▶ **Extracted data**
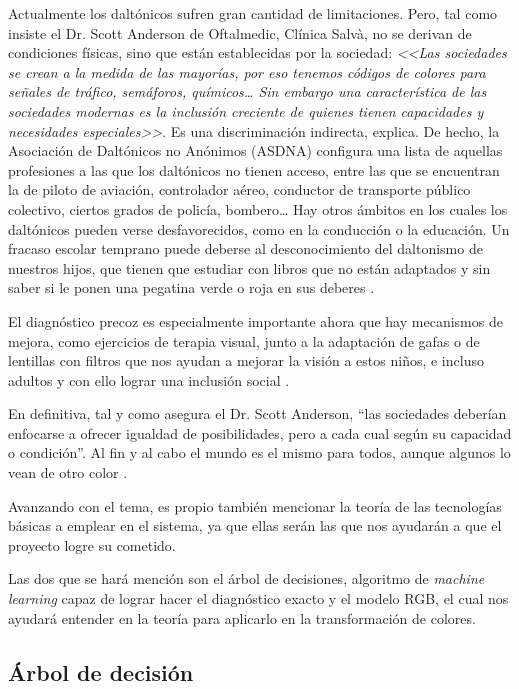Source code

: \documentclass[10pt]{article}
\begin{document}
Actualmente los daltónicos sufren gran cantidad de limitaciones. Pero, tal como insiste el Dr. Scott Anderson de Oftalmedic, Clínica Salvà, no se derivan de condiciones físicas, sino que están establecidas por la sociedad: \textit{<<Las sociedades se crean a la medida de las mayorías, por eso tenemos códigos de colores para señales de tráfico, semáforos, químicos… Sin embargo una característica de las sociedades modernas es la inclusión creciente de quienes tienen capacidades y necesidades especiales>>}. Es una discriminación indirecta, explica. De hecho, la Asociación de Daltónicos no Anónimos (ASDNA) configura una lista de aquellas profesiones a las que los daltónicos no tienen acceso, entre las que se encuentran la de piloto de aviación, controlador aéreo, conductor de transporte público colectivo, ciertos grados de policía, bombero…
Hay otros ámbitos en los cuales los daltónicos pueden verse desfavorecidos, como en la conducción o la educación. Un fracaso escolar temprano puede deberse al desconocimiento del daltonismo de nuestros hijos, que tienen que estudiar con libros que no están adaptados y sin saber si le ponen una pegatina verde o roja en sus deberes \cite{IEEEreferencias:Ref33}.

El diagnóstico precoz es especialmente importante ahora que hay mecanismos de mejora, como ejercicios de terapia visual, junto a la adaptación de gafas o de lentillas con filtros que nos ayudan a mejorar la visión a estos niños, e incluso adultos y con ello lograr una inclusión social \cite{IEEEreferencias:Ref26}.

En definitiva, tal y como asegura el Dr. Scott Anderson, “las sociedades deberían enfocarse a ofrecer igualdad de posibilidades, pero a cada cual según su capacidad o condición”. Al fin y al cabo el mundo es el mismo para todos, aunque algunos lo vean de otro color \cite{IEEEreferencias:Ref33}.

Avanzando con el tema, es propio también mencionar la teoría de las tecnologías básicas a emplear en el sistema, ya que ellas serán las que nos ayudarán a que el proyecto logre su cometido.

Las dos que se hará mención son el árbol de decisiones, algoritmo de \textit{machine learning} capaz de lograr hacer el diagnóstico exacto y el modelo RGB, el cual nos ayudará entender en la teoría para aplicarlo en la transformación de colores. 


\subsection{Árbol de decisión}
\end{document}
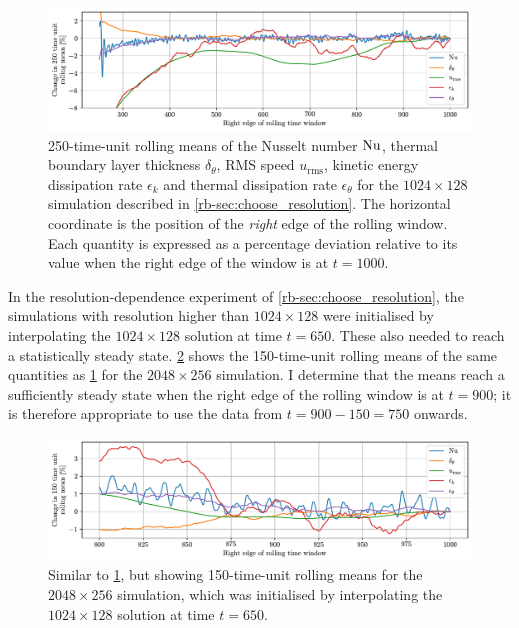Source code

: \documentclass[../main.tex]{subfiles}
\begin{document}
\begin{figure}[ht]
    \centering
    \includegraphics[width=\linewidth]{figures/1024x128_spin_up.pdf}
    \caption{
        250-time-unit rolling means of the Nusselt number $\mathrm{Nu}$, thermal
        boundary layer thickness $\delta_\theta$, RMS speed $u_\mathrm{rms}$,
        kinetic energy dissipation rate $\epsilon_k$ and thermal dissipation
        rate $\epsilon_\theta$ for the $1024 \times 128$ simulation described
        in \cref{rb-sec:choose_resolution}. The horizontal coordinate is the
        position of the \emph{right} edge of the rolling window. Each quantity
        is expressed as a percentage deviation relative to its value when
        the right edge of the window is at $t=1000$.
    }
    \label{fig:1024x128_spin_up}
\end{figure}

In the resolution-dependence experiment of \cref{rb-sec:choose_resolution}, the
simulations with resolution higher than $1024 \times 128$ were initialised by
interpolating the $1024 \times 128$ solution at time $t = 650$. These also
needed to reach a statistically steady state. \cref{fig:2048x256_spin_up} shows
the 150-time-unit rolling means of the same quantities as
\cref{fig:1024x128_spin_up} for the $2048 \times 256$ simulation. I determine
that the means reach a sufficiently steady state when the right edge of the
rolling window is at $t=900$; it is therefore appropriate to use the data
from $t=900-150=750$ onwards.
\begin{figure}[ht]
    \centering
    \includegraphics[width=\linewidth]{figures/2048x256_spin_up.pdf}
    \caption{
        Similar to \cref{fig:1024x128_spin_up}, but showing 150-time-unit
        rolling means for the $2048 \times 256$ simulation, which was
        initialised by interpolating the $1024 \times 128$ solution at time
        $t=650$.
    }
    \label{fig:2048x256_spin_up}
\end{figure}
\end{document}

--

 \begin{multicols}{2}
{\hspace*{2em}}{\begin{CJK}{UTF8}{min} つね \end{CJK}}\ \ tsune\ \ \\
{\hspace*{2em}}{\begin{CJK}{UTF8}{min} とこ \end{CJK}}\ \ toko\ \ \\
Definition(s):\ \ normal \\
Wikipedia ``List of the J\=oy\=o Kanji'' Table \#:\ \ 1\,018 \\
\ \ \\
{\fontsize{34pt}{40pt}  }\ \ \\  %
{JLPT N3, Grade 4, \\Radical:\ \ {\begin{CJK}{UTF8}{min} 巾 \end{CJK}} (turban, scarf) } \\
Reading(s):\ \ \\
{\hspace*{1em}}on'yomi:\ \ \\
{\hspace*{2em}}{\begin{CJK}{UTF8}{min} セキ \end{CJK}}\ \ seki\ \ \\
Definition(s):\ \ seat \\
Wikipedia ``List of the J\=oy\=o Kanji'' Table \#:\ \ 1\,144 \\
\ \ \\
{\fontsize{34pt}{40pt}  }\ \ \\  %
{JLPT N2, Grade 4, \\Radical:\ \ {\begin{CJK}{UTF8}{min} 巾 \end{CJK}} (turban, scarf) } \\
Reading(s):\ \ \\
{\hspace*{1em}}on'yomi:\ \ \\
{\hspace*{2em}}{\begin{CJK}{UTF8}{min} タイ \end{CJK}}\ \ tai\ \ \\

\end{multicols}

---

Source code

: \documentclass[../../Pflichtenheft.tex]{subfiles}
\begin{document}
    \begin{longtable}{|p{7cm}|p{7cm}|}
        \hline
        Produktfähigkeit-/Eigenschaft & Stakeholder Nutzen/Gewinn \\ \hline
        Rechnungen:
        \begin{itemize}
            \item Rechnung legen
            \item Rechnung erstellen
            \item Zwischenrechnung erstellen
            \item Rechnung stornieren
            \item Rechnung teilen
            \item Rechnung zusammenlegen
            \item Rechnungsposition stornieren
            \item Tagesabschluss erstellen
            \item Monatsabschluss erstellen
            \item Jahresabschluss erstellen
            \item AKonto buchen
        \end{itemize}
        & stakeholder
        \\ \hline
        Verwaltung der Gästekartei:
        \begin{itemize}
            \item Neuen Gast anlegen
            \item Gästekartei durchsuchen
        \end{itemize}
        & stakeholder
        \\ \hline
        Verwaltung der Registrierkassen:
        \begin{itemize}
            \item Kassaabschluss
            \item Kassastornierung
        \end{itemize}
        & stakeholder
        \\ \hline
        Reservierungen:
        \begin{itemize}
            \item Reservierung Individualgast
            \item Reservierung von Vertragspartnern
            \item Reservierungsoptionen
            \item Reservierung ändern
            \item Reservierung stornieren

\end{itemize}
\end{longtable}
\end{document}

▶ **What the task requires**
Each line of the listing above that includes the word "erstellen" should be copied.

▶ **Task response**
            \item Rechnung erstellen
            \item Zwischenrechnung erstellen
            \item Tagesabschluss erstellen
            \item Monatsabschluss erstellen
            \item Jahresabschluss erstellen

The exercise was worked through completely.